Planam em círculos largos, em altitude, sobre o último cabo de terra a ocidente, mas não se fazem ao mar. Morreriam se se lançassem na travessia a partir dali, onde o oceano é largo e não se avista terra. Resta-lhes reencontrar o caminho certo, ao longo da costa, até Gibraltar. Daí, com o continente africano no horizonte, passarão a salvo sobre o mar.
Todos os anos, por esta altura, os céus sobre Sagres e o cabo de São Vicente povoam-se destas aves, que estão de passagem. Vêm do Norte e do Centro da Europa e de várias regiões do País. Demandam o Inverno africano, quente e acolhedor, e chegou a pensar-se que Sagres faria parte da rota destas grandes planadoras. Não é assim.
Ao contrário dos pássaros pequenos, como as cotovias, as toutinegras ou os gaviões da Europa, que percorrem grandes distâncias confiando apenas nos seus próprios músculos e batimentos de asas, as grandes planadoras utilizam a boleia dos ventos e as correntes de ar ascendentes para se deslocarem a grandes distâncias em segurança.
Em contacto com a superfície terrestre exposta ao sol, o ar frio aquece, torna-se mais leve e ascende, formando as tais correntes de ar quente. Sobre o mar o fenómeno é muito menos intenso, o que exige mais esforço às aves. Por uma questão de economia (e sobrevivência), a travessia para África tem que ser feita onde o mar seja menos extenso.
Para as planadoras da Europa do Norte e Central e da Penínula Ibérica o corredor directo é o estreito de Gibraltar. As aves migradoras que nidificam na Europa do Leste voam para Invernos mais quentes atravessando o estreito do Bósforo, na Turquia.

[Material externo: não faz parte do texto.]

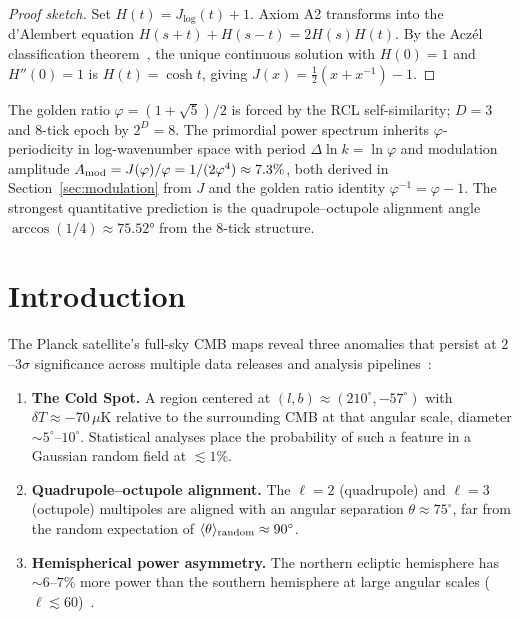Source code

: \documentclass[12pt,a4paper]{article}
\theoremstyle{definition}
\theoremstyle{remark}
\begin{document}
\begin{proof}[Proof sketch]
Set $H(t) = J_{\log}(t)+1$.  Axiom A2 transforms into the d'Alembert
equation $H(s+t)+H(s-t)=2H(s)H(t)$.  By the Acz\'el classification
theorem~\cite{Aczel1966}, the unique continuous solution with $H(0)=1$
and $H''(0)=1$ is $H(t)=\cosh t$, giving
$J(x)=\tfrac{1}{2}(x+x^{-1})-1$.
\end{proof}

\noindent The golden ratio $\varphi=(1+\sqrt{5})/2$ is forced by the RCL
self-similarity; $D=3$ and 8-tick epoch by $2^D=8$.  The primordial power
spectrum inherits $\varphi$-periodicity in log-wavenumber space with period
$\Delta\ln k = \ln\varphi$ and modulation amplitude $A_{\rm mod} =
J(\varphi)/\varphi = 1/(2\varphi^4) \approx 7.3\%$, both derived in
Section~\ref{sec:modulation} from $J$ and the golden ratio identity
$\varphi^{-1} = \varphi - 1$.  The strongest quantitative prediction
is the quadrupole--octupole alignment angle $\arccos(1/4) \approx 75.52°$
from the 8-tick structure.

\section{Introduction}
\label{sec:intro}

The Planck satellite's full-sky CMB maps reveal three anomalies that
persist at $2$--$3\sigma$ significance across multiple data releases
and analysis pipelines~\cite{Planck2020VII}:

\begin{enumerate}[nosep]
  \item \textbf{The Cold Spot.}  A region centered at $(l, b) \approx
  (210^\circ, -57^\circ)$ with $\delta T \approx -70\,\mu$K relative
  to the surrounding CMB at that angular scale, diameter
  $\sim 5^\circ$--$10^\circ$.  Statistical analyses place the
  probability of such a feature in a Gaussian random field at
  $\lesssim 1\%$.

  \item \textbf{Quadrupole--octupole alignment.}  The $\ell = 2$
  (quadrupole) and $\ell = 3$ (octupole) multipoles are aligned with
  an angular separation $\theta \approx 75^\circ$, far from the random
  expectation of $\langle\theta\rangle_{\rm random} \approx 90^\circ$.

  \item \textbf{Hemispherical power asymmetry.}  The northern ecliptic
  hemisphere has $\sim 6$--$7\%$ more power than the southern hemisphere
  at large angular scales ($\ell \lesssim 60$)~\cite{Planck2020VII}.
\end{enumerate}
\end{document}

Mesmo assim, há sempre um grande número de planadoras que por esta altura "aterra" em Sagres. "Cerca de mil a duas mil em cada Outono, o que significa pouco menos de dez por cento de todas as que utilizam Gibraltar para fazerem a travessia", explica o biólogo Ricardo Tomé. Apesar da sua inexperiência, sabem que não podem passar ali. Talvez porque não se avista terra do outro lado.
O mesmo já não sucede com os pássaros pequenos, que acorrem aos milhares a Sagres nesta altura do ano. Chegam, pernoitam para decansar e fazem-se ao mar no meio da uma estridente algazarra. Com a anilhagem sistemática das espécies de pequeno porte, a campanha deste ano pretende recolher dados para estudar a sua rota migratória. "Mas há muito mais informação que se pode recolher a partir daqui", diz Ricardo Tomé, sublinhando que "o que hoje sabemos das rotas das aves é uma herança de muitos anos de anilhagens".
De resto, esta prática pode permitir descobrir coisas novas, como a longevidade das diferentes espécies. Mas são necessários anos de trabalho continuado.
Outro efeito, este indirecto, é o da sensibilização ambiental que estas acções produzem, numa região cuja riqueza natural é quase única na Europa. Por isso a Fundação Oceanis, parceira da Sociedade Portuguesa para o Estudo da Aves na organização desta campanha, promove paralelamente visitas guiadas diárias, para grupos de alunos das escolas secundárias e do ensino básico.
"Levamo-los aos postos de vigia, mostramos-lhes o nosso trabalho e explicamos a importância destas observações", conta a bióloga Magda Costa, que é a responsável pelo departamento de educação ambiental daquela fundação algarvia. No final, a campanha dará origem a um relatório. E no próximo Outono há mais.